Below, some lines carry pictures; leave those pictures out and retype exactly the lines from the one with "If you want" through the one with "I decided to".

BEGIN SOURCE MATERIAL

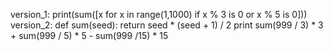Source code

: version_1:
	print(sum([x for x in range(1,1000) if x % 3 is 0 or x % 5 is 0]))
version_2:
	def sum(seed):
		return seed * (seed + 1) / 2
	print sum(999 / 3) * 3 + sum(999 / 5) * 5 - sum(999 /15) * 15
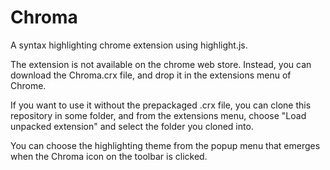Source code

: # Chroma
A syntax highlighting chrome extension using highlight.js.

The extension is not available on the chrome web store. Instead, you can 
download the Chroma.crx file, and drop it in the extensions menu of Chrome.

If you want to use it without the prepackaged .crx file, you can clone this
repository in some folder, and from the extensions menu, choose "Load unpacked
extension" and select the folder you cloned into.

You can choose the highlighting theme from the popup menu that emerges when
the Chroma icon on the toolbar is clicked. 
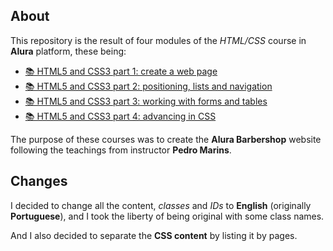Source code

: ## About

This repository is the result of four modules of the *HTML/CSS* course in **Alura** platform, these being:

- [📚 HTML5 and CSS3 part 1: create a web page](https://cursos.alura.com.br/course/html5-css3-primeiros-passos)
- [📚 HTML5 and CSS3 part 2: positioning, lists and navigation](https://cursos.alura.com.br/course/html5-css3-posicionamento-listas-navegacao)
- [📚 HTML5 and CSS3 part 3: working with forms and tables](https://cursos.alura.com.br/course/html5-css3-formularios-tabelas)
- [📚 HTML5 and CSS3 part 4: advancing in CSS](https://cursos.alura.com.br/course/html5-css3-avancando-css)

The purpose of these courses was to create the **Alura Barbershop** website following the teachings from instructor **Pedro Marins**.

## Changes

I decided to change all the content, *classes* and *IDs* to **English** (originally **Portuguese**), and I took the liberty of being original with some class names.

And I also decided to separate the **CSS content** by listing it by pages.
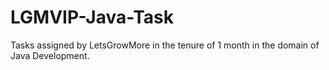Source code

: # LGMVIP-Java-Task
Tasks assigned by LetsGrowMore in the tenure of 1 month in the domain of Java Development. 
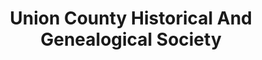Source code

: ---
layout: repo
title: "Union County Historical And Genealogical Society"
id: 15815
permalink: repos/15815/
---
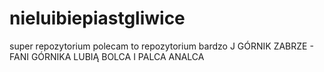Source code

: # nieluibiepiastgliwice
super repozytorium
polecam to repozytorium bardzo
J GÓRNIK ZABRZE - FANI GÓRNIKA LUBIĄ BOLCA I PALCA ANALCA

END SOURCE MATERIAL

TASK ANSWER »
If you want to use it without the prepackaged .crx file, you can clone this
repository in some folder, and from the extensions menu, choose "Load unpacked
extension" and select the folder you cloned into.

You can choose the highlighting theme from the popup menu that emerges when
the Chroma icon on the toolbar is clicked. 
Source code

: ## About

This repository is the result of four modules of the *HTML/CSS* course in **Alura** platform, these being:

- [📚 HTML5 and CSS3 part 1: create a web page](https://cursos.alura.com.br/course/html5-css3-primeiros-passos)
- [📚 HTML5 and CSS3 part 2: positioning, lists and navigation](https://cursos.alura.com.br/course/html5-css3-posicionamento-listas-navegacao)
- [📚 HTML5 and CSS3 part 3: working with forms and tables](https://cursos.alura.com.br/course/html5-css3-formularios-tabelas)
- [📚 HTML5 and CSS3 part 4: advancing in CSS](https://cursos.alura.com.br/course/html5-css3-avancando-css)

The purpose of these courses was to create the **Alura Barbershop** website following the teachings from instructor **Pedro Marins**.

## Changes

I decided to change all the content, *classes* and *IDs* to **English** (originally **Portuguese**), and I took the liberty of being original with some class names.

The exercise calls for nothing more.